** Extracted data follows **

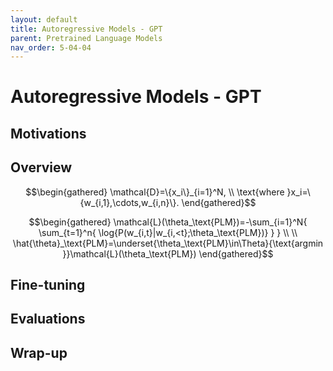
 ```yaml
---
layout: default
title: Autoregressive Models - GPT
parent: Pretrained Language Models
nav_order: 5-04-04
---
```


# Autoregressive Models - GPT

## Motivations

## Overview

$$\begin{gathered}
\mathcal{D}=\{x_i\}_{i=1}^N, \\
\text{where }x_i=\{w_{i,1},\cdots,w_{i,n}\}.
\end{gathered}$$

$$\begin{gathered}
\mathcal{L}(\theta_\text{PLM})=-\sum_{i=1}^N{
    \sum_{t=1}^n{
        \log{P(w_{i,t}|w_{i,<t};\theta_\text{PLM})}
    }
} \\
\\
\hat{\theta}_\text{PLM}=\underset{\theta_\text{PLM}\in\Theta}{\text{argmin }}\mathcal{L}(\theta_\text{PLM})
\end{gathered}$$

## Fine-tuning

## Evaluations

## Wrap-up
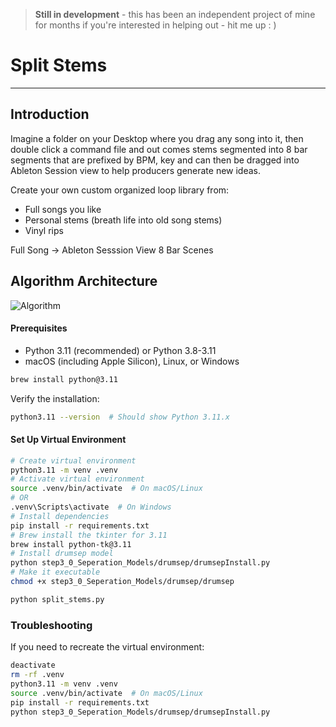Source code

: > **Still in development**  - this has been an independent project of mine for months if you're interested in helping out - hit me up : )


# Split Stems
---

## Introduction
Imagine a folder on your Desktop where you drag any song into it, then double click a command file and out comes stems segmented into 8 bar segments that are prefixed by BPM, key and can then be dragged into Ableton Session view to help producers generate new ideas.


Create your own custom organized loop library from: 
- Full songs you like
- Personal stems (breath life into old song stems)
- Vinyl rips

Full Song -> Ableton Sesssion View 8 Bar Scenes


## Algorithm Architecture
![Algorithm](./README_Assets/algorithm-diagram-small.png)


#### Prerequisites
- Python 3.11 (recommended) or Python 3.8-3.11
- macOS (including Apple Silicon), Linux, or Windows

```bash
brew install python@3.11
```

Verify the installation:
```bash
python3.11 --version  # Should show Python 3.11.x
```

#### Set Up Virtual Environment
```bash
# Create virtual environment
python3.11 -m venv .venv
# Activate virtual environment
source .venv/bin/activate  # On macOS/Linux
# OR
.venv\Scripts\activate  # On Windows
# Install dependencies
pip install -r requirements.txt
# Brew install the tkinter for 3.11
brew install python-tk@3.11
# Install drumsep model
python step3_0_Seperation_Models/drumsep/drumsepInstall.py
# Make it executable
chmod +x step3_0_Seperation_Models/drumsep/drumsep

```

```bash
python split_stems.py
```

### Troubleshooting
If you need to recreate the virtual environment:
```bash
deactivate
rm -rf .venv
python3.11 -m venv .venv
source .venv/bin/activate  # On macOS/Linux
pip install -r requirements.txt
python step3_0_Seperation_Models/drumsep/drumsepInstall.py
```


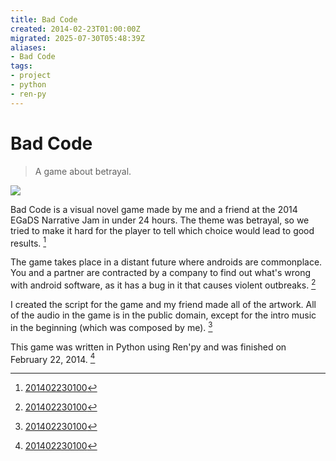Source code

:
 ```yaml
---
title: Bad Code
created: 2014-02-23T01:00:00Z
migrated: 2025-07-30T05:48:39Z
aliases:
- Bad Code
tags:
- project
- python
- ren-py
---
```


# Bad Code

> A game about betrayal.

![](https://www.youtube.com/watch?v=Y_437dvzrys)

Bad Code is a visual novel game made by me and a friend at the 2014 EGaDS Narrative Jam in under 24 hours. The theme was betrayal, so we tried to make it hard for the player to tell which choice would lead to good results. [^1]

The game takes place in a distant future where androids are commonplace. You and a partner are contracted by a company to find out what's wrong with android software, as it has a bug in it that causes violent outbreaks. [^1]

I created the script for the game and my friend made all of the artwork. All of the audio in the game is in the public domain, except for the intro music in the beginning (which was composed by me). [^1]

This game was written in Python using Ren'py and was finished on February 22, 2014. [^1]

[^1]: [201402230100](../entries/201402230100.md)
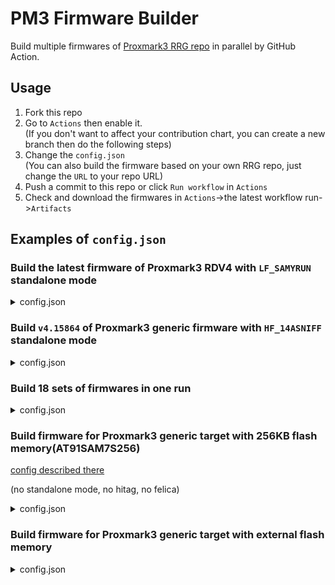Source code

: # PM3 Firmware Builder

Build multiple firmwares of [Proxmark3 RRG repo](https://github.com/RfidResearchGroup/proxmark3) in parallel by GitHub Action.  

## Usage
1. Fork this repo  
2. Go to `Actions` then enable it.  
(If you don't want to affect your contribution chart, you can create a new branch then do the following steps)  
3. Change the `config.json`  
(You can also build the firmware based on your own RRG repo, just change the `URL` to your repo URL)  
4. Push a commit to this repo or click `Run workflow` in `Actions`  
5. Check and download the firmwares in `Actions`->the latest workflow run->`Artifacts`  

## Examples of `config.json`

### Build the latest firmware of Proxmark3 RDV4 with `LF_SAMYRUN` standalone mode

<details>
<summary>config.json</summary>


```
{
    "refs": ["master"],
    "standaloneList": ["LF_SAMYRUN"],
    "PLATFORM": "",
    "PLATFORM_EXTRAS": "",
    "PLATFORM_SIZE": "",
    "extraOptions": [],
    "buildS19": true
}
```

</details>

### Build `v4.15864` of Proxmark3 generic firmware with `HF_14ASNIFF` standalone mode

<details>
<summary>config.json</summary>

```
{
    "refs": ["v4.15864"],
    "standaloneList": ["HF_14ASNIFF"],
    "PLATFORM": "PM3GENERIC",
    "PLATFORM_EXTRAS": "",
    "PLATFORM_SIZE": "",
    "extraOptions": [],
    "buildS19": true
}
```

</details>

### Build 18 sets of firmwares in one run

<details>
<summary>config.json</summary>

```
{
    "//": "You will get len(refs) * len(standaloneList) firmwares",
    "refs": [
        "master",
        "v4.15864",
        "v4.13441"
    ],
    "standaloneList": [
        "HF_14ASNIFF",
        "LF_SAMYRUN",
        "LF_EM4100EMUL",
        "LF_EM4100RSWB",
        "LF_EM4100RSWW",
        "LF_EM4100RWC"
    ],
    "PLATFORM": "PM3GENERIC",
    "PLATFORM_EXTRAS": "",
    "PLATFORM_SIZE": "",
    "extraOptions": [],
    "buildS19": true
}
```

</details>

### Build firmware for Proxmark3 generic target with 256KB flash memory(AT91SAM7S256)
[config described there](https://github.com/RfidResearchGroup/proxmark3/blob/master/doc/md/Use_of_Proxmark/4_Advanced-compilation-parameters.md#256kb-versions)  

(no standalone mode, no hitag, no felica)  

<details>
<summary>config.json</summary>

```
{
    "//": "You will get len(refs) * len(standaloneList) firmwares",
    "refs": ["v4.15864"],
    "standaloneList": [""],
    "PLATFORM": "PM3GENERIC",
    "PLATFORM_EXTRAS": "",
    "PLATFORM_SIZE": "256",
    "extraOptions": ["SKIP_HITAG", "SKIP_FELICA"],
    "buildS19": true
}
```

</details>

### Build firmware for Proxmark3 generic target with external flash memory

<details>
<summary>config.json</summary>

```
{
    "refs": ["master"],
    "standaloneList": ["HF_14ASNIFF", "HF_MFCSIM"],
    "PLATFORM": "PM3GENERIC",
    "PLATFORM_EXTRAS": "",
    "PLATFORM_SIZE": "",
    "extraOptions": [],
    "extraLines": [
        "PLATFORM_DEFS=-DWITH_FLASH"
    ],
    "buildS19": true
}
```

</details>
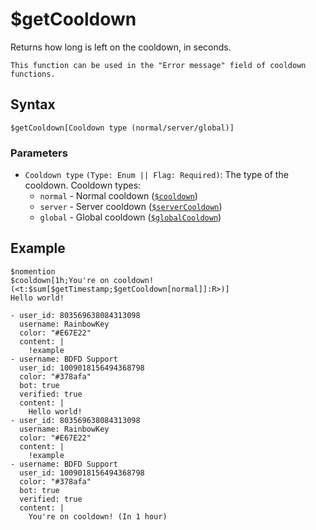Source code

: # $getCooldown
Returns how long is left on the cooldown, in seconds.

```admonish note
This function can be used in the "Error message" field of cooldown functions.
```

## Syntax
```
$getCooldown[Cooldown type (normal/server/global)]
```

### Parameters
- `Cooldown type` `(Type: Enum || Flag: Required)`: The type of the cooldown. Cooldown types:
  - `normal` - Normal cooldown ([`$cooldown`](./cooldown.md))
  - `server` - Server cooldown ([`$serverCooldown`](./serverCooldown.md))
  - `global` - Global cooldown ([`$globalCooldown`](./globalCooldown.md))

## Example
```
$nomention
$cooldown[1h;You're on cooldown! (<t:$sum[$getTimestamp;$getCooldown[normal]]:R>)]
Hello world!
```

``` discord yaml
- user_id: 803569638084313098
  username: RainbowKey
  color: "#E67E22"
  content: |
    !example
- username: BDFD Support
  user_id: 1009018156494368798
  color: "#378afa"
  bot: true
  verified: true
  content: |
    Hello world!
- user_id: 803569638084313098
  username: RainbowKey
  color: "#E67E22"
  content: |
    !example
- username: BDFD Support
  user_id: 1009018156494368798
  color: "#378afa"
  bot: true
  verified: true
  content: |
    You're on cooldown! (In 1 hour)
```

** End of Extracted data **
** Extracted data follows **

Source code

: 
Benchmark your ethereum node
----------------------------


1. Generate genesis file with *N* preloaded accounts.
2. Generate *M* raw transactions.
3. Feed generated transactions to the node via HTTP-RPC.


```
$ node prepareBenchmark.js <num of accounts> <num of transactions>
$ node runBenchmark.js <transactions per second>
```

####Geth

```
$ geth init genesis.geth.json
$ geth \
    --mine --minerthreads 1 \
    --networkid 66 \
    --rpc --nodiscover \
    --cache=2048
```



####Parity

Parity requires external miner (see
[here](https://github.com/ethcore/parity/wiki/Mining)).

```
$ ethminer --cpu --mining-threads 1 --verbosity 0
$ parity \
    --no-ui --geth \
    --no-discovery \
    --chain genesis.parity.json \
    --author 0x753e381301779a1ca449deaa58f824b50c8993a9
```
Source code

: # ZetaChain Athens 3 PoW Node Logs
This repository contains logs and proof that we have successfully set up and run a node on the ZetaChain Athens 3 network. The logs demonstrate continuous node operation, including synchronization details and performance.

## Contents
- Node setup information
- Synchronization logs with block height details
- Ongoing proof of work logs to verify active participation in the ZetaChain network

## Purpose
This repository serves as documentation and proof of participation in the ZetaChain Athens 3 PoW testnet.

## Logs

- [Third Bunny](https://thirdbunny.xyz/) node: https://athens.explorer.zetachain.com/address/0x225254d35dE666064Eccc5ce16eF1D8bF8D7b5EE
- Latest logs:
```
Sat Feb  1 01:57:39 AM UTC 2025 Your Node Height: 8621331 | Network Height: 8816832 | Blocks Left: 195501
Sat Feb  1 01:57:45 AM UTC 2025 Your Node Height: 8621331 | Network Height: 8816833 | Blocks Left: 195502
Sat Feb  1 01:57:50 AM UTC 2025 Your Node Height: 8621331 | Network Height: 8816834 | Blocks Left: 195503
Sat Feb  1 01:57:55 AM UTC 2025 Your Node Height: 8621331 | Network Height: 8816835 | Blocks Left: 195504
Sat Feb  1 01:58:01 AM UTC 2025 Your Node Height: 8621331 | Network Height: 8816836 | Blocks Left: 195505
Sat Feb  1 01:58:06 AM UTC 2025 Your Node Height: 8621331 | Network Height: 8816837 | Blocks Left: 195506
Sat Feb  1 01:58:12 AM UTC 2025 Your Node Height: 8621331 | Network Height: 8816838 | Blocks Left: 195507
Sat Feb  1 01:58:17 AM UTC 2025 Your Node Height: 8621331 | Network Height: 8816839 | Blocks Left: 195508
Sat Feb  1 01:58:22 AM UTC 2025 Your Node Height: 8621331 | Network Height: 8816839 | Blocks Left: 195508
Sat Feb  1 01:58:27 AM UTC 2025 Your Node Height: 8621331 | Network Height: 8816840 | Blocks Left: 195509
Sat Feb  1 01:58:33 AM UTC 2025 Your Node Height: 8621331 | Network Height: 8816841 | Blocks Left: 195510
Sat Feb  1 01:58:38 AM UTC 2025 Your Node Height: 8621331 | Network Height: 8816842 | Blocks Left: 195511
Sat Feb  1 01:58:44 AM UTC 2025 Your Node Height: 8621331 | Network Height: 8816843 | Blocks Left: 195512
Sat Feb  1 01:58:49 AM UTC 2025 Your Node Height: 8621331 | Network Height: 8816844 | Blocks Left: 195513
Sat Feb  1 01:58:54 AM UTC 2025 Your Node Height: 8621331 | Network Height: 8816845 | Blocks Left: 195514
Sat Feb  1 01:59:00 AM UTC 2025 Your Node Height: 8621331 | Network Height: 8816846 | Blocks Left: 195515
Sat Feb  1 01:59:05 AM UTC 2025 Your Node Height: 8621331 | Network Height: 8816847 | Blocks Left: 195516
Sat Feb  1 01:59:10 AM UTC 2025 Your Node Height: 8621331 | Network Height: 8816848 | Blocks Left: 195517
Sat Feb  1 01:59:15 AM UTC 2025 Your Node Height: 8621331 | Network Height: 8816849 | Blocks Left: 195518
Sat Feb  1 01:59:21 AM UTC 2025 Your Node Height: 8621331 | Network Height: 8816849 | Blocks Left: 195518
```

** End of Extracted data **

• To do: Report the number of lines above containing the string "project" as your sole answer.

• Solution to this problem: 2